**REQUIREMENT:** Write out the following listing in full, exactly as it reads.

********************

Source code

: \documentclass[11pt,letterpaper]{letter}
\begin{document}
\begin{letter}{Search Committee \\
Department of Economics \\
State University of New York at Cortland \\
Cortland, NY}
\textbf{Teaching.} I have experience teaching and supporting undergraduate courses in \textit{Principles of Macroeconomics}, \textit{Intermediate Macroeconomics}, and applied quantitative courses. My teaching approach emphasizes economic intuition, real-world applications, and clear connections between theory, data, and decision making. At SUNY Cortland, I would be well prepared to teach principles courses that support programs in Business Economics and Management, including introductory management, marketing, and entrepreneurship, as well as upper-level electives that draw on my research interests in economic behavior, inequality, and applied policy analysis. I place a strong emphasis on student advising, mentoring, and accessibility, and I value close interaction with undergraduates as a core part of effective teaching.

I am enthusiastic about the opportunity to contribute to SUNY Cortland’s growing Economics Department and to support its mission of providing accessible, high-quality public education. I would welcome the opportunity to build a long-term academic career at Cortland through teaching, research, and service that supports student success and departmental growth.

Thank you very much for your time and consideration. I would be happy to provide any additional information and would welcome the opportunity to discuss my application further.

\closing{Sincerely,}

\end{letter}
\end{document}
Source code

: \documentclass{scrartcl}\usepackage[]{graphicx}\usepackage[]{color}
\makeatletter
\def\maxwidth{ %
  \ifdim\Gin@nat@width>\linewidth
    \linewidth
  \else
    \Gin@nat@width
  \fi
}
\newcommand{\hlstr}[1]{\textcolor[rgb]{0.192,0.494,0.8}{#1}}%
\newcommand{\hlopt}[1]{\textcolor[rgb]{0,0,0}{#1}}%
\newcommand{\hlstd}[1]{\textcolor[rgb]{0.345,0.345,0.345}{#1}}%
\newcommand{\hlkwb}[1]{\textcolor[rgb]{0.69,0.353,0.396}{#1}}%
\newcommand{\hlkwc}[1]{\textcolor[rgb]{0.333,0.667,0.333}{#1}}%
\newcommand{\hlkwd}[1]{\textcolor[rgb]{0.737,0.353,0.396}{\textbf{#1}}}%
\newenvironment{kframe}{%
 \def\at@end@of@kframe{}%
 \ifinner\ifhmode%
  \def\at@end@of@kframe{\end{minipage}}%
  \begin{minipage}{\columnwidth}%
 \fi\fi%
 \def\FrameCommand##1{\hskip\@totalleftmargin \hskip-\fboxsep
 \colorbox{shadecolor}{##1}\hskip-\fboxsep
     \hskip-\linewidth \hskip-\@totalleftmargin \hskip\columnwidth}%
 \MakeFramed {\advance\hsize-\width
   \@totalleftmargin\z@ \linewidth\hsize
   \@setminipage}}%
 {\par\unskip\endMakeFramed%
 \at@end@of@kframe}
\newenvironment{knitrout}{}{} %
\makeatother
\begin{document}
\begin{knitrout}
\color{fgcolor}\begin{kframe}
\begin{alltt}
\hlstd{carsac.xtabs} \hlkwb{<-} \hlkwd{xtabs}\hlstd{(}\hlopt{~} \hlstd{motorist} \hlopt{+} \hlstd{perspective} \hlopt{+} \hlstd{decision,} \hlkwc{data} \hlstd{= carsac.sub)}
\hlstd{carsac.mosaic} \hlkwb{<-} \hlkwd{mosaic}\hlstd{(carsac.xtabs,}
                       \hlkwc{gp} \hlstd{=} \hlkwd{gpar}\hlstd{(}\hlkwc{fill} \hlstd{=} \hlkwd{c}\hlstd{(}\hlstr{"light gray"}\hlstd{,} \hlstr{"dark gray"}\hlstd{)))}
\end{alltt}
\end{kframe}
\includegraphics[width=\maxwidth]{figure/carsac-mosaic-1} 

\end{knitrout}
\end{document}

********************

**RESPONSE TO THIS TASK:**
Source code

: \documentclass[11pt,letterpaper]{letter}
\begin{document}
\begin{letter}{Search Committee \\
Department of Economics \\
State University of New York at Cortland \\
Cortland, NY}
\textbf{Teaching.} I have experience teaching and supporting undergraduate courses in \textit{Principles of Macroeconomics}, \textit{Intermediate Macroeconomics}, and applied quantitative courses. My teaching approach emphasizes economic intuition, real-world applications, and clear connections between theory, data, and decision making. At SUNY Cortland, I would be well prepared to teach principles courses that support programs in Business Economics and Management, including introductory management, marketing, and entrepreneurship, as well as upper-level electives that draw on my research interests in economic behavior, inequality, and applied policy analysis. I place a strong emphasis on student advising, mentoring, and accessibility, and I value close interaction with undergraduates as a core part of effective teaching.

I am enthusiastic about the opportunity to contribute to SUNY Cortland’s growing Economics Department and to support its mission of providing accessible, high-quality public education. I would welcome the opportunity to build a long-term academic career at Cortland through teaching, research, and service that supports student success and departmental growth.

Thank you very much for your time and consideration. I would be happy to provide any additional information and would welcome the opportunity to discuss my application further.

\closing{Sincerely,}

\end{letter}
\end{document}
Source code

: \documentclass{scrartcl}\usepackage[]{graphicx}\usepackage[]{color}
\makeatletter
\def\maxwidth{ %
  \ifdim\Gin@nat@width>\linewidth
    \linewidth
  \else
    \Gin@nat@width
  \fi
}
\newcommand{\hlstr}[1]{\textcolor[rgb]{0.192,0.494,0.8}{#1}}%
\newcommand{\hlopt}[1]{\textcolor[rgb]{0,0,0}{#1}}%
\newcommand{\hlstd}[1]{\textcolor[rgb]{0.345,0.345,0.345}{#1}}%
\newcommand{\hlkwb}[1]{\textcolor[rgb]{0.69,0.353,0.396}{#1}}%
\newcommand{\hlkwc}[1]{\textcolor[rgb]{0.333,0.667,0.333}{#1}}%
\newcommand{\hlkwd}[1]{\textcolor[rgb]{0.737,0.353,0.396}{\textbf{#1}}}%
\newenvironment{kframe}{%
 \def\at@end@of@kframe{}%
 \ifinner\ifhmode%
  \def\at@end@of@kframe{\end{minipage}}%
  \begin{minipage}{\columnwidth}%
 \fi\fi%
 \def\FrameCommand##1{\hskip\@totalleftmargin \hskip-\fboxsep
 \colorbox{shadecolor}{##1}\hskip-\fboxsep
     \hskip-\linewidth \hskip-\@totalleftmargin \hskip\columnwidth}%
 \MakeFramed {\advance\hsize-\width
   \@totalleftmargin\z@ \linewidth\hsize
   \@setminipage}}%
 {\par\unskip\endMakeFramed%
 \at@end@of@kframe}
\newenvironment{knitrout}{}{} %
\makeatother
\begin{document}
\begin{knitrout}
\color{fgcolor}\begin{kframe}
\begin{alltt}
\hlstd{carsac.xtabs} \hlkwb{<-} \hlkwd{xtabs}\hlstd{(}\hlopt{~} \hlstd{motorist} \hlopt{+} \hlstd{perspective} \hlopt{+} \hlstd{decision,} \hlkwc{data} \hlstd{= carsac.sub)}
\hlstd{carsac.mosaic} \hlkwb{<-} \hlkwd{mosaic}\hlstd{(carsac.xtabs,}
                       \hlkwc{gp} \hlstd{=} \hlkwd{gpar}\hlstd{(}\hlkwc{fill} \hlstd{=} \hlkwd{c}\hlstd{(}\hlstr{"light gray"}\hlstd{,} \hlstr{"dark gray"}\hlstd{)))}
\end{alltt}
\end{kframe}
\includegraphics[width=\maxwidth]{figure/carsac-mosaic-1} 

\end{knitrout}
\end{document}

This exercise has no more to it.